By Jenelle Riley
Great performances can earn accolades for the actor in the role – worthy praise for an artist willing to dig deep and take risks in the medium – but most actors will be the first to tell you they didn’t get there alone. Aside from writers, directors, and the countless people who contribute to their performance, actors are quick to thank the teachers and coaches who have guided them. Like actors, teachers sometimes get a bad rap; more than one sitcom has poked fun at the idea that acting can be taught, portraying teachers as turtle-neck-wearing, pretentious artistes who couldn’t hack it as actors.

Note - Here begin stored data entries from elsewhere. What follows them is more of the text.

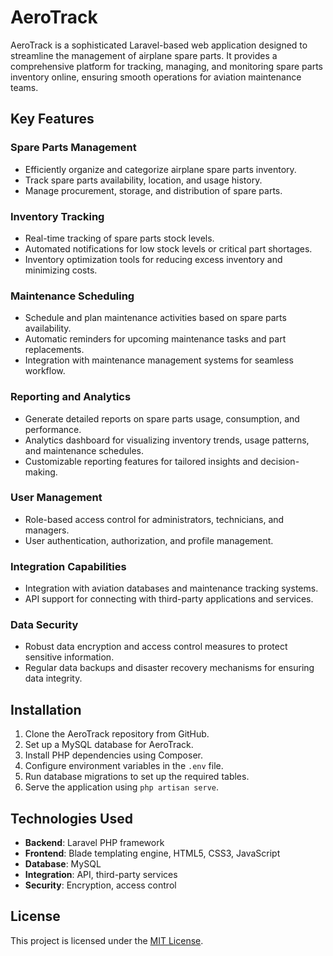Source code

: # AeroTrack

AeroTrack is a sophisticated Laravel-based web application designed to streamline the management of airplane spare parts. It provides a comprehensive platform for tracking, managing, and monitoring spare parts inventory online, ensuring smooth operations for aviation maintenance teams.

## Key Features

### Spare Parts Management

- Efficiently organize and categorize airplane spare parts inventory.
- Track spare parts availability, location, and usage history.
- Manage procurement, storage, and distribution of spare parts.

### Inventory Tracking

- Real-time tracking of spare parts stock levels.
- Automated notifications for low stock levels or critical part shortages.
- Inventory optimization tools for reducing excess inventory and minimizing costs.

### Maintenance Scheduling

- Schedule and plan maintenance activities based on spare parts availability.
- Automatic reminders for upcoming maintenance tasks and part replacements.
- Integration with maintenance management systems for seamless workflow.

### Reporting and Analytics

- Generate detailed reports on spare parts usage, consumption, and performance.
- Analytics dashboard for visualizing inventory trends, usage patterns, and maintenance schedules.
- Customizable reporting features for tailored insights and decision-making.

### User Management

- Role-based access control for administrators, technicians, and managers.
- User authentication, authorization, and profile management.

### Integration Capabilities

- Integration with aviation databases and maintenance tracking systems.
- API support for connecting with third-party applications and services.

### Data Security

- Robust data encryption and access control measures to protect sensitive information.
- Regular data backups and disaster recovery mechanisms for ensuring data integrity.

## Installation

1. Clone the AeroTrack repository from GitHub.
2. Set up a MySQL database for AeroTrack.
3. Install PHP dependencies using Composer.
4. Configure environment variables in the `.env` file.
5. Run database migrations to set up the required tables.
6. Serve the application using `php artisan serve`.

## Technologies Used

- **Backend**: Laravel PHP framework
- **Frontend**: Blade templating engine, HTML5, CSS3, JavaScript
- **Database**: MySQL
- **Integration**: API, third-party services
- **Security**: Encryption, access control

## License

This project is licensed under the [MIT License](LICENSE).
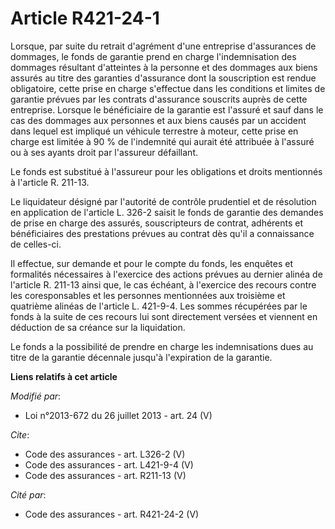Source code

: # Article R421-24-1

Lorsque, par suite du retrait d'agrément d'une entreprise d'assurances de dommages, le fonds de garantie prend en charge
l'indemnisation des dommages résultant d'atteintes à la personne et des dommages aux biens assurés au titre des garanties
d'assurance dont la souscription est rendue obligatoire, cette prise en charge s'effectue dans les conditions et limites de
garantie prévues par les contrats d'assurance souscrits auprès de cette entreprise. Lorsque le bénéficiaire de la garantie
est l'assuré et sauf dans le cas des dommages aux personnes et aux biens causés par un accident dans lequel est impliqué un
véhicule terrestre à moteur, cette prise en charge est limitée à 90 % de l'indemnité qui aurait été attribuée à l'assuré ou à
ses ayants droit par l'assureur défaillant. 

Le fonds est substitué à l'assureur pour les obligations et droits mentionnés à l'article R. 211-13. 

Le liquidateur désigné par l'autorité de contrôle prudentiel et de résolution en application de l'article L. 326-2 saisit le
fonds de garantie des demandes de prise en charge des assurés, souscripteurs de contrat, adhérents et bénéficiaires des
prestations prévues au contrat dès qu'il a connaissance de celles-ci. 

Il effectue, sur demande et pour le compte du fonds, les enquêtes et formalités nécessaires à l'exercice des actions prévues
au dernier alinéa de l'article R. 211-13 ainsi que, le cas échéant, à l'exercice des recours contre les coresponsables et les
personnes mentionnées aux troisième et quatrième alinéas de l'article L. 421-9-4. Les sommes récupérées par le fonds à la
suite de ces recours lui sont directement versées et viennent en déduction de sa créance sur la liquidation. 

Le fonds a la possibilité de prendre en charge les indemnisations dues au titre de la garantie décennale jusqu'à l'expiration
de la garantie.

**Liens relatifs à cet article**

_Modifié par_:

  - Loi n°2013-672 du 26 juillet 2013 - art. 24 (V)

_Cite_:

  - Code des assurances - art. L326-2 (V)
  - Code des assurances - art. L421-9-4 (V)
  - Code des assurances - art. R211-13 (V)

_Cité par_:

  - Code des assurances - art. R421-24-2 (V)
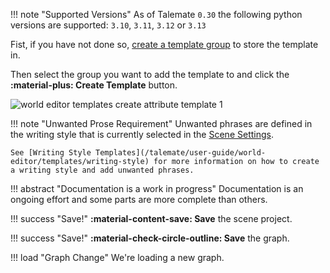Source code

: <!--- --8<-- [start:python-versions] -->
!!! note "Supported Versions"
    As of Talemate `0.30` the following python versions are supported: `3.10`, `3.11`, `3.12` or `3.13`
<!--- --8<-- [end:python-versions] -->

<!--- --8<-- [start:world-editor-create-group] -->
Fist, if you have not done so, [create a template group](/talemate/user-guide/world-editor/templates/groups) to store the template in.

Then select the group you want to add the template to and click the **:material-plus: Create Template** button.

![world editor templates create attribute template 1](/talemate/img/0.26.0/world-editor-templates-create-attribute-template-1.png)
<!--- --8<-- [end:world-editor-create-group] -->

<!--- --8<-- [start:editor-revision-unwanted-propse-requirement] -->
!!! note "Unwanted Prose Requirement"
    Unwanted phrases are defined in the writing style that is currently selected in the [Scene Settings](/talemate/user-guide/world-editor/scene/settings).

    See [Writing Style Templates](/talemate/user-guide/world-editor/templates/writing-style) for more information on how to create a writing style and add unwanted phrases.
<!--- --8<-- [end:editor-revision-unwanted-propse-requirement] -->

<!--- --8<-- [start:documentation-is-a-work-in-progress] -->
!!! abstract "Documentation is a work in progress"
    Documentation is an ongoing effort and some parts are more complete than others.
<!--- --8<-- [end:documentation-is-a-work-in-progress] -->

<!--- --8<-- [start:save-scene-project] -->
!!! success "Save!"
    **:material-content-save: Save** the scene project.
<!--- --8<-- [end:save-scene-project] -->

<!--- --8<-- [start:save-graph] -->
!!! success "Save!"
    **:material-check-circle-outline: Save** the graph. 
<!--- --8<-- [end:save-graph] -->

<!--- --8<-- [start:alert-graph-changed] -->
!!! load "Graph Change"
    We're loading a new graph.
<!--- --8<-- [end:alert-graph-changed] -->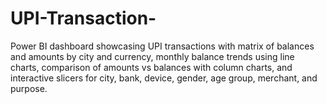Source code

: # UPI-Transaction-
Power BI dashboard showcasing UPI transactions with matrix of balances and amounts by city and currency, monthly balance trends using line charts, comparison of amounts vs balances with column charts, and interactive slicers for city, bank, device, gender, age group, merchant, and purpose.
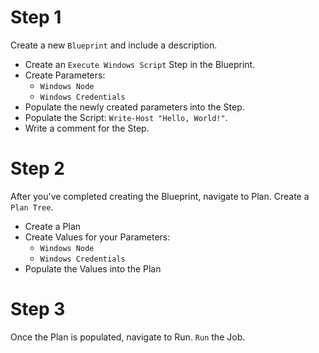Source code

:# Step 1
Create a new `Blueprint` and include a description.

* Create an `Execute Windows Script` Step in the Blueprint.
* Create Parameters:
    * `Windows Node`
    * `Windows Credentials`
* Populate the newly created parameters into the Step.
* Populate the Script: `Write-Host "Hello, World!"`.
* Write a comment for the Step.

# Step 2
After you've completed creating the Blueprint, navigate to Plan. 
Create a `Plan Tree`.
* Create a Plan
* Create Values for your Parameters:
    * `Windows Node`
    * `Windows Credentials`
* Populate the Values into the Plan

# Step 3
Once the Plan is populated, navigate to Run. `Run` the Job.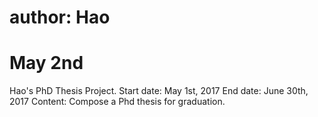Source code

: # author: Hao
# May 2nd

Hao's PhD Thesis Project.
Start date: May 1st, 2017
End date: June 30th, 2017
Content: Compose a Phd thesis for graduation.
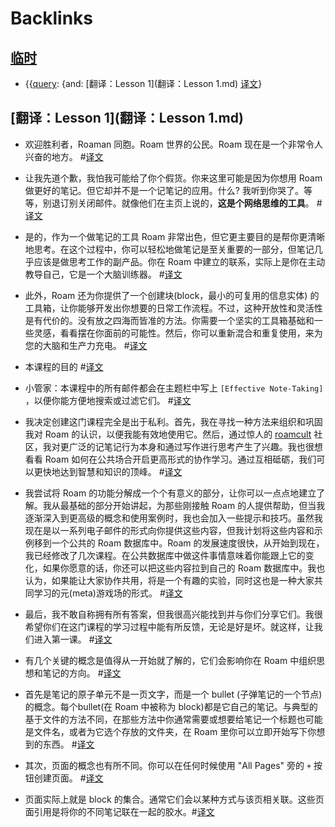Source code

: 
# Backlinks
## [临时](临时.md)
- {{[query](query.md): {and: [翻译：Lesson 1](翻译：Lesson 1.md) [译文](译文.md)}

## [翻译：Lesson 1](翻译：Lesson 1.md)
- 欢迎胜利者，Roaman 同胞。Roam 世界的公民。Roam 现在是一个非常令人兴奋的地方。 #[译文](译文.md)

- 让我先道个歉，我怕我可能给了你个假货。你来这里可能是因为你想用 Roam做更好的笔记。但它却并不是一个记笔记的应用。什么?  我听到你哭了。等等，别退订别关闭邮件。就像他们在主页上说的，**这是个网络思维的工具**。 #[译文](译文.md)

- 是的，作为一个做笔记的工具 Roam 非常出色，但它更主要目的是帮你更清晰地思考。在这个过程中，你可以轻松地做笔记是至关重要的一部分，但笔记几乎应该是做思考工作的副产品。你在 Roam 中建立的联系，实际上是你在主动教导自己，它是一个大脑训练器。 #[译文](译文.md)

- 此外，Roam 还为你提供了一个创建块(block，最小的可复用的信息实体) 的工具箱，让你能够开发出你想要的日常工作流程。不过，这种开放性和灵活性是有代价的。没有放之四海而皆准的方法。你需要一个坚实的工具箱基础和一些灵感，看看摆在你面前的可能性。然后，你可以重新混合和重复使用，来为您的大脑和生产力充电。 #[译文](译文.md)

- 本课程的目的 #[译文](译文.md)

- 小管家：本课程中的所有邮件都会在主题栏中写上 `[Effective Note-Taking] `，以便你能方便地搜索或过滤它们。 #[译文](译文.md)

- 我决定创建这门课程完全是出于私利。首先，我在寻找一种方法来组织和巩固我对 Roam 的认识，以便我能有效地使用它。然后，通过惊人的 [roamcult](roamcult.md) 社区，我对更广泛的记笔记行为本身和通过写作进行思考产生了兴趣。我也很想看看 Roam 如何在公共场合开启更高形式的协作学习。通过互相砥砺，我们可以更快地达到智慧和知识的顶峰。 #[译文](译文.md)

- 我尝试将 Roam 的功能分解成一个个有意义的部分，让你可以一点点地建立了解。我从最基础的部分开始讲起，为那些刚接触 Roam 的人提供帮助，但当我逐渐深入到更高级的概念和使用案例时，我也会加入一些提示和技巧。虽然我现在是以一系列电子邮件的形式向你提供这些内容，但我计划将这些内容和示例移到一个公共的 Roam 数据库中。Roam 的发展速度很快，从开始到现在，我已经修改了几次课程。在公共数据库中做这件事情意味着你能跟上它的变化，如果你愿意的话，你还可以把这些内容拉到自己的 Roam 数据库中。我也认为，如果能让大家协作共用，将是一个有趣的实验，同时这也是一种大家共同学习的元(meta)游戏场的形式。 #[译文](译文.md)

- 最后，我不敢自称拥有所有答案，但我很高兴能找到并与你们分享它们。我很希望你们在这门课程的学习过程中能有所反馈，无论是好是坏。就这样，让我们进入第一课。 #[译文](译文.md)

- 有几个关键的概念是值得从一开始就了解的，它们会影响你在 Roam 中组织思想和笔记的方向。 #[译文](译文.md)

- 首先是笔记的原子单元不是一页文字，而是一个 bullet (子弹笔记的一个节点) 的概念。每个bullet(在 Roam 中被称为 block)都是它自己的笔记。与典型的基于文件的方法不同，在那些方法中你通常需要或想要给笔记一个标题也可能是文件名，或者为它选个存放的文件夹，在 Roam 里你可以立即开始写下你想到的东西。 #[译文](译文.md)

- 其次，页面的概念也有所不同。你可以在任何时候使用 "All Pages" 旁的 `+` 按钮创建页面。 #[译文](译文.md)

- 页面实际上就是 block 的集合。通常它们会以某种方式与该页相关联。这些页面引用是将你的不同笔记联在一起的胶水。#[译文](译文.md)

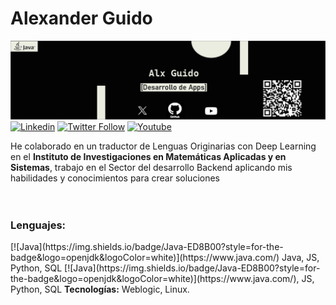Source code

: # Alexander Guido
<!--Soy Matemático Aplicado y Científico en Computación con una gran pasión por los algoritmos y el desarrollo de software-->



<!--Banner (principal)-->
![](https://github.com/AlexGuido/AlexGuido/blob/main/BannerLinkedin.png)
</br>
[![Linkedin](https://img.shields.io/badge/LinkedIn-0077B5?style=for-the-badge&logo=linkedin&logoColor=white)](https://www.linkedin.com/in/alxguido/) 
[![Twitter Follow](https://img.shields.io/badge/AlxGuido-000000?style=for-the-badge&logo=x&logoColor=white)](https://twitter.com/AlxGuido)
[![Youtube](https://img.shields.io/badge/Suscribe-FF0000?style=for-the-badge&logo=youtube&logoColor=white)](https://www.youtube.com/channel/UCadbSxLMjGApOHCK7YeFXug)

<!--Mi objetivo es combinar la precisión matemática con la creatividad tecnológica para resolver desafíos complejos y crear soluciones. <br></br>-->
He colaborado en un traductor de Lenguas Originarias con Deep Learning en el <b>Instituto de Investigaciones en Matemáticas Aplicadas y en Sistemas</b>, trabajo en el Sector del desarrollo Backend aplicando mis habilidades y conocimientos para crear soluciones </br></br></br>
<h3>Lenguajes:</h3>
[![Java](https://img.shields.io/badge/Java-ED8B00?style=for-the-badge&logo=openjdk&logoColor=white)](https://www.java.com/) Java, JS, Python, SQL
[![Java](https://img.shields.io/badge/Java-ED8B00?style=for-the-badge&logo=openjdk&logoColor=white)](https://www.java.com/), JS, Python, SQL 
<b>Tecnologías:</b>  Weblogic, Linux. 


</br>
<!--Banner (Algoritmos)
</br>
Banner (IA)
</br>
Banner (Proyectos)-->
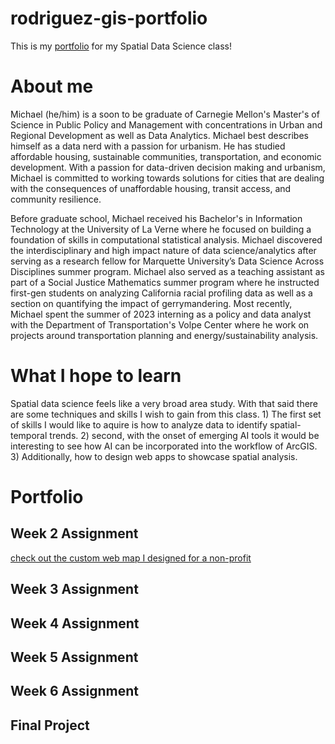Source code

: # rodriguez-gis-portfolio
This is my [portfolio](https://marodriguez-mar.github.io/rodriguez-gis-portfolio/) for my Spatial Data Science class!

# About me
Michael (he/him) is a soon to be graduate of Carnegie Mellon's Master's of Science in Public Policy and Management with concentrations in Urban and Regional Development as well as Data Analytics. Michael best describes himself as a data nerd with a passion for urbanism. He has studied affordable housing, sustainable communities, transportation, and economic development. With a passion for data-driven decision making and urbanism, Michael is committed to working towards solutions for cities that are dealing with the consequences of unaffordable housing, transit access, and community resilience.

Before graduate school, Michael received his Bachelor's in Information Technology at the University of La Verne where he focused on building a foundation of skills in computational statistical analysis. Michael discovered the interdisciplinary and high impact nature of data science/analytics after serving as a research fellow for Marquette University’s Data Science Across Disciplines summer program. Michael also served as a teaching assistant as part of a Social Justice Mathematics summer program where he instructed first-gen students on analyzing California racial profiling data as well as a section on quantifying the impact of gerrymandering. Most recently, Michael spent the summer of 2023 interning as a policy and data analyst with the Department of Transportation's Volpe Center where he work on projects around transportation planning and energy/sustainability analysis.

# What I hope to learn
Spatial data science feels like a very broad area study. With that said there are some techniques and skills I wish to gain from this class. 1) The first set of skills I would like to aquire is how to analyze data to identify spatial-temporal trends. 2) second, with the onset of emerging AI tools it would be interesting to see how AI can be incorporated into the workflow of ArcGIS. 3) Additionally, how to design web apps to showcase spatial analysis.

# Portfolio

## Week 2 Assignment
[check out the custom web map I designed for a non-profit](page2.md)
## Week 3 Assignment

## Week 4 Assignment

## Week 5 Assignment

## Week 6 Assignment

## Final Project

Those in the business know better. A good teacher helps acting look effortless, so it should be taken as a compliment when the seams don’t show. Back Stage sat down with four Los Angeles acting teachers to help demystify the student-teacher relationship. With more than 100 years of teaching experience among them, these instructors were: Milton Katselas of the Beverly Hills Playhouse, an acclaimed stage and film director who received a Tony nomination for the original stage production Butterflies Are Free and authored the book Dreams Into Action; Ivana Chubbuck of the Ivana Chubbuck Studios in Hollywood, author of The Power of the Actor and creator of the Chubbuck Technique; Aaron Speiser of Aaron Speiser Acting Studio, a professional actor for more than 15 years before turning to teaching and directing (such as his feature Talking About Sex, which he also wrote and produced); and Howard Fine of the Howard Fine Acting Studio, who worked for years with Uta Hagen and headed the acting department at the American Musical and Dramatic Academy in New York before relocating to Hollywood. All four expressed not only a passion for their craft but also a genuine desire to help their students connect as performers.
Back Stage: What do you say to people who believe that acting can’t be taught – that you either have a natural ability of you don’t?
Howard Fine: You can’t give somebody a natural ability, there has to be a natural aptitude. But it’s disgraceful to think that acting can’t be taught. Look at any sport, at any other area of the arts. We expect it to be difficult, we expect it to have a technique, we expect it to have a process. Unfortunately, great acting looks easy but isn’t. Because it’s hard to do but should be invisible to the audience, every schmuck thinks they can do it. No one watching the Olympics right now – no one would look at that giant mountain and think, ‘Gee, I think I’ll get some skis and take up skiing tomorrow.’ It’s the same with acting: We don’t appreciate that it’s a true craft and there’s technique. There are certainly people who have more natural ability than others. You can’t create a talent, but you can develop it.
Milton Katselas: He said it beautifully. Anybody can learn to act if they have the desire and the will. A student needs to have a desire. A teacher needs to have a student with that desire.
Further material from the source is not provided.